Repeat the listing exactly as given, omitting every image.

######

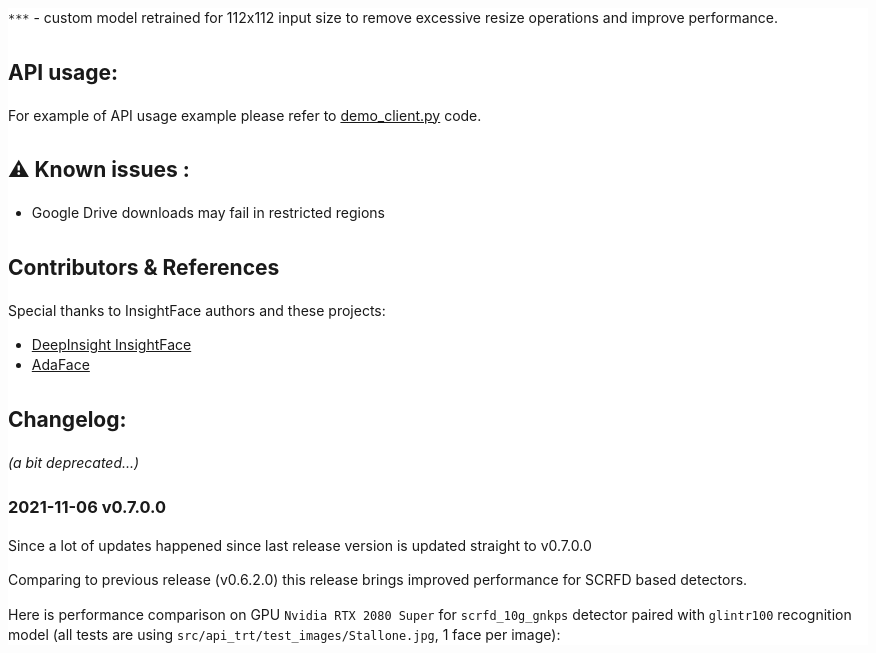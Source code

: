 `***` - custom model retrained for 112x112 input size to remove excessive resize operations and
improve performance.


[1]: https://github.com/deepinsight/insightface/tree/master/python-package

[2]: https://github.com/deepinsight/insightface/tree/master/detection/RetinaFaceAntiCov

[3]: https://github.com/Star-Clouds/CenterFace

[4]: https://github.com/deepinsight/insightface/tree/master/detection/scrfd

[5]: https://github.com/deepinsight/insightface/tree/master/recognition/SubCenter-ArcFace

[6]: https://github.com/deepinsight/insightface/tree/master/recognition/partial_fc

[7]: https://github.com/deepinsight/insightface/tree/master/recognition/arcface_torch

[8]: https://github.com/chandrikadeb7/Face-Mask-Detection

[9]: https://github.com/deepinsight/insightface/tree/master/alignment/coordinateReg

[10]: https://github.com/deepcam-cn/yolov5-face

[11]: https://github.com/mk-minchul/AdaFace

[dl1]: https://drive.google.com/file/d/1peUaq0TtNBhoXUbMqsCyQdL7t5JuhHMH/view?usp=sharing

[dl2]: https://drive.google.com/file/d/12H4TXtGlAr1boEGtUukteolpQ9wfUTWe/view?usp=sharing

[dl3]: https://drive.google.com/file/d/1hzgOejAfCAB8WyfF24UkfiHD2FJbaCPi/view?usp=sharing

[dl4]: https://drive.google.com/file/d/1xPc3n_Y0jKyBONRx71UqCfcHjOGOLc2g/view?usp=sharing

[dl5]: https://drive.google.com/file/d/10tXAXhiq06VNdTAdYt5-pjkGn7zOFMk4/view?usp=sharing

[dl6]: https://drive.google.com/file/d/1OAXx8U8SIsBhmYYGKmD-CLXrYz_YIV-3/view?usp=sharing

[dl7]: https://drive.google.com/file/d/1qnKTHMkuoWsCJ6iJeiFExGy5PSi8JKPL/view?usp=sharing

[dl8]: https://drive.google.com/file/d/1sj170K3rbo5iOdjvjHw-hKWvXgH4dld3/view?usp=sharing

[dl13]: https://drive.google.com/file/d/1TR_ImGvuY7Dt22a9BOAUAlHasFfkrJp-/view?usp=sharing

[dl14]: https://drive.google.com/file/d/1MnkqBzQHLlIaI7gEoa9dd6CeknXMCyZH/view?usp=sharing

[dl15]: https://drive.google.com/file/d/13mY-c6NIShu_-4AdCo3Z3YIYja4HfNaA/view?usp=sharing

[dl16]: https://drive.google.com/file/d/1v9nhtPWMLSedueeL6c3nJEoIFlSNSCvh/view?usp=sharing

[dl17]: https://drive.google.com/file/d/1F__ILEeCTzeR71BAV-vInuyBezYmNMsB/view?usp=sharing

[dl18]: https://drive.google.com/file/d/13OoTQlyDI2BkuA5oJUtuuvMlxvkM_-h7/view?usp=sharing

[dl19]: https://drive.google.com/file/d/1RsQonthhpJDwwdcB0sYsVGMTqPgGdMGV/view?usp=sharing

[dl20]: https://drive.google.com/file/d/1ghS0LEGV70Jdb5un5fVdDO-vmonVIe6Z/view?usp=sharing

[dl21]: https://drive.google.com/file/d/1_3WcTE64Mlt_12PZHNWdhVCRpoPiblwq/view?usp=sharing

[dl22]: https://drive.google.com/file/d/1GtBKfGucgJDRLHvGWR3jOQovHYXY-Lpe/view?usp=sharing

[dl23]: https://drive.google.com/file/d/14Ah6jfXJ5QuzaN2OsKE-g61x3-_hBnQV/view?usp=sharing

[dl24]: https://drive.google.com/file/d/1degIq0DEFML97PFvfpi-mMN8mfzRzy5z/view?usp=sharing

[dl25]: https://drive.google.com/file/d/1PL52lvybe1nJU5k09twbfKNRWw904HgS/view?usp=sharing

[dl26]: https://drive.google.com/file/d/1dgMFOASKnaujQcCL4sSYkKOkBrmXUUU1/view?usp=sharing


## API usage:

For example of API usage example please refer to
[demo_client.py](https://github.com/SthPhoenix/InsightFace-REST/blob/master/demo_client.py) code.

## ⚠️ Known issues :

- Google Drive downloads may fail in restricted regions

## Contributors & References

Special thanks to InsightFace authors and these projects:

- [DeepInsight InsightFace](https://github.com/deepinsight/insightface)
- [AdaFace](https://github.com/mk-minchul/AdaFace)

## Changelog:

_(a bit deprecated...)_

### 2021-11-06 v0.7.0.0

Since a lot of updates happened since last release version is updated straight to v0.7.0.0

Comparing to previous release (v0.6.2.0)  this release brings improved performance for SCRFD based detectors.

Here is performance comparison on GPU `Nvidia RTX 2080 Super` for `scrfd_10g_gnkps` detector paired with
`glintr100` recognition model (all tests are using `src/api_trt/test_images/Stallone.jpg`, 1 face per image):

######

Solution for this task:
Source code

: `***` - custom model retrained for 112x112 input size to remove excessive resize operations and
improve performance.


[1]: https://github.com/deepinsight/insightface/tree/master/python-package

[2]: https://github.com/deepinsight/insightface/tree/master/detection/RetinaFaceAntiCov

[3]: https://github.com/Star-Clouds/CenterFace

[4]: https://github.com/deepinsight/insightface/tree/master/detection/scrfd

[5]: https://github.com/deepinsight/insightface/tree/master/recognition/SubCenter-ArcFace

[6]: https://github.com/deepinsight/insightface/tree/master/recognition/partial_fc

[7]: https://github.com/deepinsight/insightface/tree/master/recognition/arcface_torch

[8]: https://github.com/chandrikadeb7/Face-Mask-Detection

[9]: https://github.com/deepinsight/insightface/tree/master/alignment/coordinateReg

[10]: https://github.com/deepcam-cn/yolov5-face

[11]: https://github.com/mk-minchul/AdaFace

[dl1]: https://drive.google.com/file/d/1peUaq0TtNBhoXUbMqsCyQdL7t5JuhHMH/view?usp=sharing

[dl2]: https://drive.google.com/file/d/12H4TXtGlAr1boEGtUukteolpQ9wfUTWe/view?usp=sharing

[dl3]: https://drive.google.com/file/d/1hzgOejAfCAB8WyfF24UkfiHD2FJbaCPi/view?usp=sharing

[dl4]: https://drive.google.com/file/d/1xPc3n_Y0jKyBONRx71UqCfcHjOGOLc2g/view?usp=sharing

[dl5]: https://drive.google.com/file/d/10tXAXhiq06VNdTAdYt5-pjkGn7zOFMk4/view?usp=sharing

[dl6]: https://drive.google.com/file/d/1OAXx8U8SIsBhmYYGKmD-CLXrYz_YIV-3/view?usp=sharing

[dl7]: https://drive.google.com/file/d/1qnKTHMkuoWsCJ6iJeiFExGy5PSi8JKPL/view?usp=sharing

[dl8]: https://drive.google.com/file/d/1sj170K3rbo5iOdjvjHw-hKWvXgH4dld3/view?usp=sharing

[dl13]: https://drive.google.com/file/d/1TR_ImGvuY7Dt22a9BOAUAlHasFfkrJp-/view?usp=sharing

[dl14]: https://drive.google.com/file/d/1MnkqBzQHLlIaI7gEoa9dd6CeknXMCyZH/view?usp=sharing

[dl15]: https://drive.google.com/file/d/13mY-c6NIShu_-4AdCo3Z3YIYja4HfNaA/view?usp=sharing

[dl16]: https://drive.google.com/file/d/1v9nhtPWMLSedueeL6c3nJEoIFlSNSCvh/view?usp=sharing

[dl17]: https://drive.google.com/file/d/1F__ILEeCTzeR71BAV-vInuyBezYmNMsB/view?usp=sharing

[dl18]: https://drive.google.com/file/d/13OoTQlyDI2BkuA5oJUtuuvMlxvkM_-h7/view?usp=sharing

[dl19]: https://drive.google.com/file/d/1RsQonthhpJDwwdcB0sYsVGMTqPgGdMGV/view?usp=sharing

[dl20]: https://drive.google.com/file/d/1ghS0LEGV70Jdb5un5fVdDO-vmonVIe6Z/view?usp=sharing

[dl21]: https://drive.google.com/file/d/1_3WcTE64Mlt_12PZHNWdhVCRpoPiblwq/view?usp=sharing

[dl22]: https://drive.google.com/file/d/1GtBKfGucgJDRLHvGWR3jOQovHYXY-Lpe/view?usp=sharing

[dl23]: https://drive.google.com/file/d/14Ah6jfXJ5QuzaN2OsKE-g61x3-_hBnQV/view?usp=sharing

[dl24]: https://drive.google.com/file/d/1degIq0DEFML97PFvfpi-mMN8mfzRzy5z/view?usp=sharing

[dl25]: https://drive.google.com/file/d/1PL52lvybe1nJU5k09twbfKNRWw904HgS/view?usp=sharing

[dl26]: https://drive.google.com/file/d/1dgMFOASKnaujQcCL4sSYkKOkBrmXUUU1/view?usp=sharing


## API usage:

For example of API usage example please refer to
[demo_client.py](https://github.com/SthPhoenix/InsightFace-REST/blob/master/demo_client.py) code.

## ⚠️ Known issues :

- Google Drive downloads may fail in restricted regions

## Contributors & References

Special thanks to InsightFace authors and these projects:

- [DeepInsight InsightFace](https://github.com/deepinsight/insightface)
- [AdaFace](https://github.com/mk-minchul/AdaFace)

## Changelog:

_(a bit deprecated...)_

### 2021-11-06 v0.7.0.0

Since a lot of updates happened since last release version is updated straight to v0.7.0.0

Comparing to previous release (v0.6.2.0)  this release brings improved performance for SCRFD based detectors.

Here is performance comparison on GPU `Nvidia RTX 2080 Super` for `scrfd_10g_gnkps` detector paired with
`glintr100` recognition model (all tests are using `src/api_trt/test_images/Stallone.jpg`, 1 face per image):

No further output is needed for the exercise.